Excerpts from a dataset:
──────────

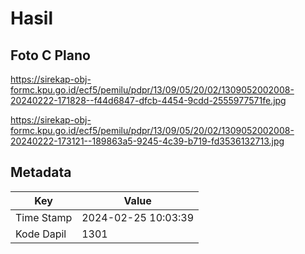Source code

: # Hasil

## Foto C Plano

https://sirekap-obj-formc.kpu.go.id/ecf5/pemilu/pdpr/13/09/05/20/02/1309052002008-20240222-171828--f44d6847-dfcb-4454-9cdd-2555977571fe.jpg

https://sirekap-obj-formc.kpu.go.id/ecf5/pemilu/pdpr/13/09/05/20/02/1309052002008-20240222-173121--189863a5-9245-4c39-b719-fd3536132713.jpg


## Metadata

| Key        | Value               |
| ---------- | ------------------- |
| Time Stamp | 2024-02-25 10:03:39 |
| Kode Dapil | 1301                |



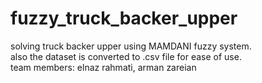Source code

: # fuzzy_truck_backer_upper
solving truck backer upper using MAMDANI fuzzy system.  
also the dataset is converted to .csv file for ease of use.  
team members: elnaz rahmati, arman zareian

──────────

_TASK DETAILS:_
When you transcribe these entries, keep every word exact and drop the pictures.

_TASK OUTPUT:_
Source code

: # Hasil

## Foto C Plano

https://sirekap-obj-formc.kpu.go.id/ecf5/pemilu/pdpr/13/09/05/20/02/1309052002008-20240222-171828--f44d6847-dfcb-4454-9cdd-2555977571fe.jpg

https://sirekap-obj-formc.kpu.go.id/ecf5/pemilu/pdpr/13/09/05/20/02/1309052002008-20240222-173121--189863a5-9245-4c39-b719-fd3536132713.jpg


## Metadata

| Key        | Value               |
| ---------- | ------------------- |
| Time Stamp | 2024-02-25 10:03:39 |
| Kode Dapil | 1301                |



Source code

: # fuzzy_truck_backer_upper
solving truck backer upper using MAMDANI fuzzy system.  
also the dataset is converted to .csv file for ease of use.  
team members: elnaz rahmati, arman zareian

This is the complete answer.